Follow up REST API performance
This blog post aims to summarize the investigation of the REST API performance, and give some hints and collections of what to improve.
REST API Metrics
One remark from the last experiments was that we do not have good insights for the REST API. Actually, we have the necessary metrics already exposed, but not yet available in our Dashboard.
This is currently prepared with #33907. Based on this, I was able to further investigate the REST API performance.
What we can see is that our requests take on average more than 50ms to complete.
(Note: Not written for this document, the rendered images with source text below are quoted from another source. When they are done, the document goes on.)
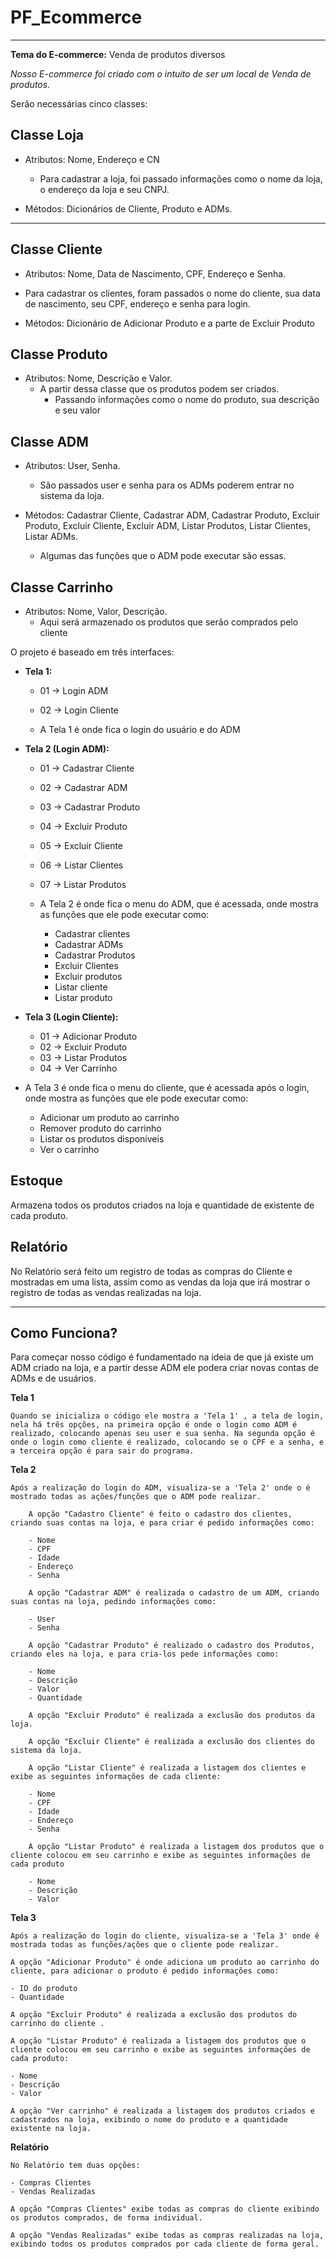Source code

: # PF_Ecommerce

---

**Tema do E-commerce:** Venda de produtos diversos

*Nosso E-commerce foi criado com o intuito de ser um local de Venda de produtos.*

Serão necessárias cinco classes:

## Classe Loja

- Atributos: Nome, Endereço e CN
    - Para cadastrar a loja, foi passado informações como o nome da loja, o endereço da loja e seu CNPJ.
    
    
- Métodos: Dicionários de Cliente, Produto e ADMs.

---

## Classe Cliente

- Atributos: Nome, Data de Nascimento, CPF, Endereço e Senha.
- Para cadastrar os clientes, foram passados o nome do cliente, sua data de nascimento, seu CPF, endereço e senha para login.
    
    
- Métodos: Dicionário de Adicionar Produto e a parte de Excluir Produto

## Classe Produto

- Atributos: Nome, Descrição e Valor.
    - A partir dessa classe que os produtos podem ser criados.  
        - Passando informações como o nome do produto, sua descrição e seu valor
    
    

## Classe ADM

- Atributos: User, Senha.
    - São passados user e senha para os ADMs poderem entrar no sistema da loja.
    
    
- Métodos: Cadastrar Cliente, Cadastrar ADM, Cadastrar Produto, Excluir Produto, Excluir Cliente, Excluir ADM, Listar Produtos, Listar Clientes, Listar ADMs.
    - Algumas das funções que o ADM pode executar são essas.
    
    

## Classe Carrinho

- Atributos: Nome, Valor, Descrição.
    - Aqui será armazenado os produtos que serão comprados pelo cliente
    

O projeto é baseado em três interfaces:

- **Tela 1:**
    - 01 → Login ADM
    - 02 → Login Cliente
    
    - A Tela 1 é onde fica o login do usuário e do ADM
    
    
- **Tela 2 (Login ADM):**
    - 01 → Cadastrar Cliente
    - 02 → Cadastrar ADM
    - 03 → Cadastrar Produto
    - 04 → Excluir Produto
    - 05 → Excluir Cliente
    - 06 → Listar Clientes
    - 07 → Listar Produtos
    
    - A Tela 2 é onde fica o menu do ADM, que é acessada, onde mostra as funções que ele pode executar como:
    
        - Cadastrar clientes
        - Cadastrar ADMs 
        - Cadastrar Produtos 
        - Excluir Clientes 
        - Excluir produtos 
        - Listar cliente
        - Listar produto
    
- **Tela 3 (Login Cliente):**
    - 01 → Adicionar Produto
    - 02 → Excluir Produto
    - 03 → Listar Produtos
    - 04 → Ver Carrinho

- A Tela 3 é onde fica o menu do cliente, que é acessada após o login, onde mostra as funções que ele pode executar como:

    - Adicionar um produto ao carrinho
    - Remover produto do carrinho
    - Listar os produtos disponíveis 
    - Ver o carrinho

## Estoque

Armazena todos os produtos criados na loja e quantidade de existente de cada produto.

## Relatório

No Relatório será feito um registro de todas as compras do Cliente e mostradas em uma lista, assim como as vendas da loja que  irá mostrar o registro de todas as vendas realizadas na loja.

----------------------------------------------------------------------------------------------------------------

## Como Funciona?

Para começar nosso código é fundamentado na ideia de que já existe um ADM criado na loja, e a partir desse ADM ele podera criar novas contas de ADMs e de usuários.

**Tela 1**

    Quando se inicializa o código ele mostra a 'Tela 1' , a tela de login, nela há três opções, na primeira opção é onde o login como ADM é realizado, colocando apenas seu user e sua senha. Na segunda opção é onde o login como cliente é realizado, colocando se o CPF e a senha, e a terceira opção é para sair do programa.

**Tela 2**

    Após a realização do login do ADM, visualiza-se a 'Tela 2' onde o é mostrado todas as ações/funções que o ADM pode realizar.

        A opção "Cadastro Cliente" é feito o cadastro dos clientes, criando suas contas na loja, e para criar é pedido informações como:

        - Nome
        - CPF 
        - Idade 
        - Endereço 
        - Senha

        A opção "Cadastrar ADM" é realizada o cadastro de um ADM, criando suas contas na loja, pedindo informações como:

        - User
        - Senha

        A opção "Cadastrar Produto" é realizado o cadastro dos Produtos, criando eles na loja, e para cria-los pede informações como:

        - Nome
        - Descrição
        - Valor
        - Quantidade

        A opção "Excluir Produto" é realizada a exclusão dos produtos da loja.

        A opção "Excluir Cliente" é realizada a exclusão dos clientes do sistema da loja.

        A opção "Listar Cliente" é realizada a listagem dos clientes e exibe as seguintes informações de cada cliente:

        - Nome
        - CPF 
        - Idade 
        - Endereço 
        - Senha

        A opção "Listar Produto" é realizada a listagem dos produtos que o cliente colocou em seu carrinho e exibe as seguintes informações de cada produto
        
        - Nome
        - Descrição 
        - Valor

**Tela 3**

    Após a realização do login do cliente, visualiza-se a 'Tela 3' onde é mostrada todas as funções/ações que o cliente pode realizar.

    A opção "Adicionar Produto" é onde adiciona um produto ao carrinho do cliente, para adicionar o produto é pedido informações como:

    - ID do produto
    - Quantidade

    A opção "Excluir Produto" é realizada a exclusão dos produtos do carrinho do cliente .

    A opção "Listar Produto" é realizada a listagem dos produtos que o cliente colocou em seu carrinho e exibe as seguintes informações de cada produto:
    
    - Nome
    - Descrição 
    - Valor

    A opção "Ver carrinho" é realizada a listagem dos produtos criados e cadastrados na loja, exibindo o nome do produto e a quantidade existente na loja.

**Relatório**

    No Relatório tem duas opções:

    - Compras Clientes
    - Vendas Realizadas

    A opção "Compras Clientes" exibe todas as compras do cliente exibindo os produtos comprados, de forma individual.

    A opção "Vendas Realizadas" exibe todas as compras realizadas na loja, exibindo todos os produtos comprados por cada cliente de forma geral.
This is causing our throughput to go down, we are not able to create 150 PI/s even.
Looking at a different Benchmark using gRPC, we can see that requests take 5-10ms to complete, and have a stable throughput
Due to the slower workers (on completion), we can see error reports of the workers not being able to accept further job pushes. This has been mentioned in the previous blog post as well. This, in consequence, means the worker sends FAIL commands for such jobs, to give them back. It has a cascading effect, as jobs are sent back and forth and impacting the general process instance execution latency (which grows up to 60s compared to 0.2 s).
Investigating Worker errors
In our previous experiments, we have seen the following exceptions
13:25:14.684 [pool-4-thread-3] WARN io.camunda.client.job.worker - Worker benchmark failed to handle job with key 4503599628992806 of type benchmark-task, sending fail command to broker
java.lang.IllegalStateException: Queue full
at java.base/java.util.AbstractQueue.add(AbstractQueue.java:98) ~[?:?]
at java.base/java.util.concurrent.ArrayBlockingQueue.add(ArrayBlockingQueue.java:329) ~[?:?]
at io.camunda.zeebe.Worker.lambda$handleJob$1(Worker.java:122) ~[classes/:?]
at io.camunda.client.impl.worker.JobRunnableFactoryImpl.executeJob(JobRunnableFactoryImpl.java:45) ~[camunda-client-java-8.8.0-SNAPSHOT.jar:8.8.0-SNAPSHOT]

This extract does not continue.